ASSIGNMENT | Give the number of lines in these entries that contain "Blue", and nothing more.

***** INPUT

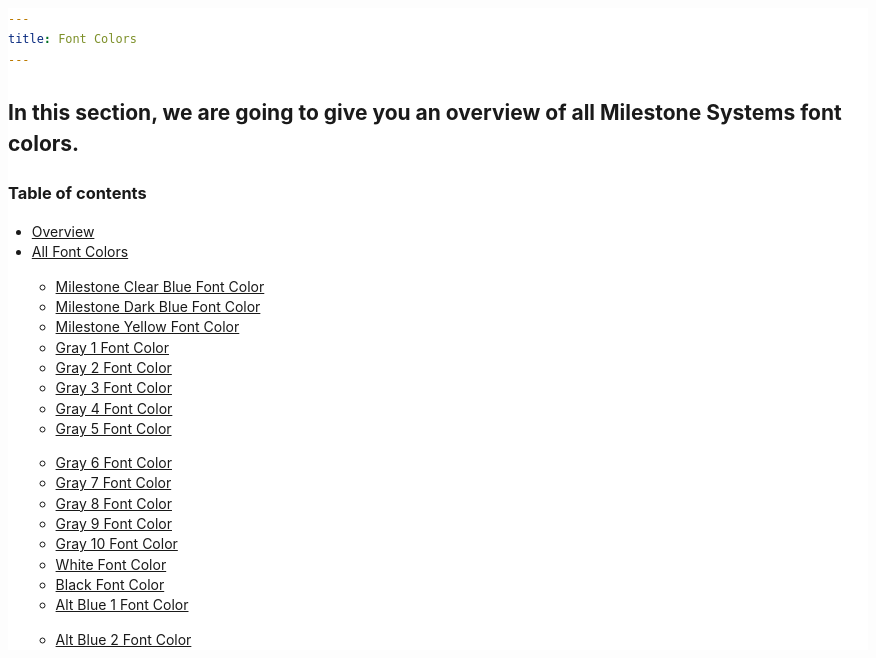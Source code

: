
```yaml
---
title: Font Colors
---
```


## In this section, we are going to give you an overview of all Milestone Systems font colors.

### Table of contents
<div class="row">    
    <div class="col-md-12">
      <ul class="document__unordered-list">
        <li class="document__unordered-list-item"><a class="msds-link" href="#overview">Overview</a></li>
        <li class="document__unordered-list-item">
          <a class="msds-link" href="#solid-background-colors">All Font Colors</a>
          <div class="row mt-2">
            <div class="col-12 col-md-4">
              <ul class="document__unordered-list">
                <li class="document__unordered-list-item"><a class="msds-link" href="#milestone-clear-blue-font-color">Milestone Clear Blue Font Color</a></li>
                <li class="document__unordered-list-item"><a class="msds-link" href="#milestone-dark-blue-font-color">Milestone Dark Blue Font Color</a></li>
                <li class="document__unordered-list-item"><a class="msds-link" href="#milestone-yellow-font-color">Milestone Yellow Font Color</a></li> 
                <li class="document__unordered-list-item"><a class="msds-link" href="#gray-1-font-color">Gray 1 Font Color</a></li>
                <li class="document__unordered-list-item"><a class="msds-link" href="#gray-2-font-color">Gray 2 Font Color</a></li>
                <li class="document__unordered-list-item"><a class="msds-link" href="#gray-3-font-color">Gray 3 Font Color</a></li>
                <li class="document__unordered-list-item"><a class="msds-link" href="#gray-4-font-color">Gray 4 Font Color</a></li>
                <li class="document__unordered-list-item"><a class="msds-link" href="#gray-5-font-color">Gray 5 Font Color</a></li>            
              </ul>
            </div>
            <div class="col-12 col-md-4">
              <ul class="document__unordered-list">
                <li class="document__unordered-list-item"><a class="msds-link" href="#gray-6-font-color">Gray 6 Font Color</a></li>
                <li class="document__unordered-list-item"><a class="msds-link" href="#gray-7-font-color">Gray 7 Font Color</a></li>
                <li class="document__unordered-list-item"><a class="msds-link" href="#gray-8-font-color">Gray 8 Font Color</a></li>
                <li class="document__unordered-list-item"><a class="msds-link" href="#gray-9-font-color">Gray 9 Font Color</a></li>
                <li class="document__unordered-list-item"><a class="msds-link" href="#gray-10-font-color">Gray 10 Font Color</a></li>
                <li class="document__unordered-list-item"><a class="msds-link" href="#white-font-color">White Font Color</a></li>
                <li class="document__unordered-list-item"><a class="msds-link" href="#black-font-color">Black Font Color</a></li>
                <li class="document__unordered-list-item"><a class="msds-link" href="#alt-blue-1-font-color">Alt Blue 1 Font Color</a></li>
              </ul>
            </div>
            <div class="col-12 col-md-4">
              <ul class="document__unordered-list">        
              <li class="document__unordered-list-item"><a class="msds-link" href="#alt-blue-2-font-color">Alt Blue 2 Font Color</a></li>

**********
***** INPUT

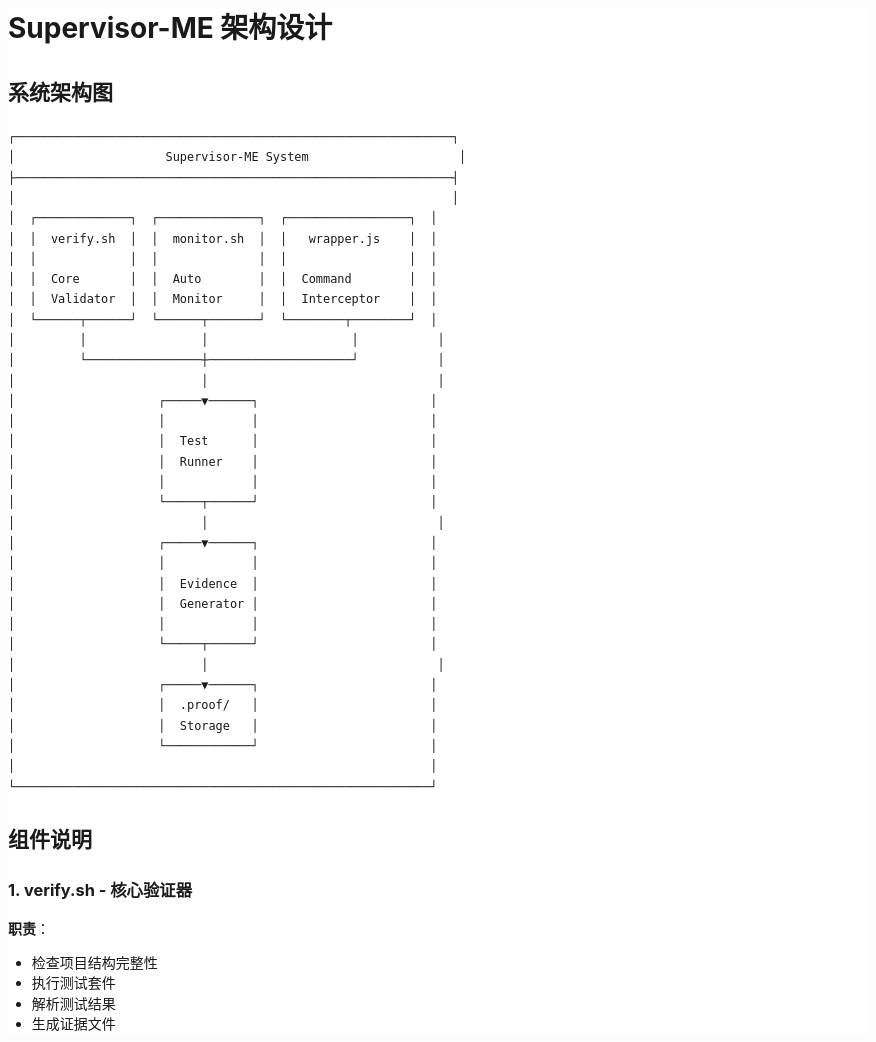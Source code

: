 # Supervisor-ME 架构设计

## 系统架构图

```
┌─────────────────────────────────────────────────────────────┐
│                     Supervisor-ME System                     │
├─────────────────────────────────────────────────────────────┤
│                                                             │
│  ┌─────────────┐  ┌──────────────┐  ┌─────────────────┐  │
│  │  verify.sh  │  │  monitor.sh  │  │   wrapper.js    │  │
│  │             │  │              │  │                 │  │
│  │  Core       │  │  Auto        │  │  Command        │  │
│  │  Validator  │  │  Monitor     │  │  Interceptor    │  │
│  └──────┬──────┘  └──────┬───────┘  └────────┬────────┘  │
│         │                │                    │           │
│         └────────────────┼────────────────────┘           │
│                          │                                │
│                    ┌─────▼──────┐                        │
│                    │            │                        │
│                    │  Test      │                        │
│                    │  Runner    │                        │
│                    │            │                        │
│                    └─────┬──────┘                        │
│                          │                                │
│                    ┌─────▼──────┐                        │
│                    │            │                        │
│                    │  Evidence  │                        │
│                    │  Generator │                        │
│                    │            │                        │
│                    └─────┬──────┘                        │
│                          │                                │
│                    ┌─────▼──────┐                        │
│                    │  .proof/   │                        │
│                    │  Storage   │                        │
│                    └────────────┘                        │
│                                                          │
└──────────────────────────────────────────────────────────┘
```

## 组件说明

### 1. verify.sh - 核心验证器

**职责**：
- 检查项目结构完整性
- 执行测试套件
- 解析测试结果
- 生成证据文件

**********

ANSWER TO THIS TASK | 4